▶ [Task]
Could you please find each line in the records that contains the word "spell" and copy it?

Top of Available data

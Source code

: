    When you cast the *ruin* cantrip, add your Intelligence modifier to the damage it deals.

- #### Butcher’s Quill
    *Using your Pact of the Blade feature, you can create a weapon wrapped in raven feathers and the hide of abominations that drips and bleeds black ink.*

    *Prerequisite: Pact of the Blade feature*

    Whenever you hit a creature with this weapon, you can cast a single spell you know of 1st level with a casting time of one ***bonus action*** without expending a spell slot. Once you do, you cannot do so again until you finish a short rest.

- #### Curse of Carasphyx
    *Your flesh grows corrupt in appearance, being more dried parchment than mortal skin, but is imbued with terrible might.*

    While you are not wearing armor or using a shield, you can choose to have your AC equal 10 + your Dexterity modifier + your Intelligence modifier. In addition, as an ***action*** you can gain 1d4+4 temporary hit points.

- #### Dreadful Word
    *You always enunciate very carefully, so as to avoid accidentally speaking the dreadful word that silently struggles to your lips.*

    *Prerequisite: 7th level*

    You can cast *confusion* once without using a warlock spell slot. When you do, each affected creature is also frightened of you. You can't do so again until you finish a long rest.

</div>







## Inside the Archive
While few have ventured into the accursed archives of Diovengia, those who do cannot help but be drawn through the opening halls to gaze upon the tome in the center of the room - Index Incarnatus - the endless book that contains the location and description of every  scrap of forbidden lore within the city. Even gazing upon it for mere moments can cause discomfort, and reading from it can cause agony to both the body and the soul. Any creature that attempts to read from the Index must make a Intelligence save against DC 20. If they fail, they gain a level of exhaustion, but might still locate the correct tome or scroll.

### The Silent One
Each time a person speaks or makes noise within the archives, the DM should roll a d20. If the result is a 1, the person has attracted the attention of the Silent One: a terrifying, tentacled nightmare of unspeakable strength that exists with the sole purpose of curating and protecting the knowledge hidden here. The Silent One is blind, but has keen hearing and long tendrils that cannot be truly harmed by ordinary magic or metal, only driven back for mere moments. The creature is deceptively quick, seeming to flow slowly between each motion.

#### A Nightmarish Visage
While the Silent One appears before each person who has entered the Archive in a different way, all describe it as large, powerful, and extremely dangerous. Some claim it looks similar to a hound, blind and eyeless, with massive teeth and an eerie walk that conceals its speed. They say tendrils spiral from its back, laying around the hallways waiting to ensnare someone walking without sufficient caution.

Bottom of Available data

▶ [Answer for this exercise]
    Whenever you hit a creature with this weapon, you can cast a single spell you know of 1st level with a casting time of one ***bonus action*** without expending a spell slot. Once you do, you cannot do so again until you finish a short rest.
    You can cast *confusion* once without using a warlock spell slot. When you do, each affected creature is also frightened of you. You can't do so again until you finish a long rest.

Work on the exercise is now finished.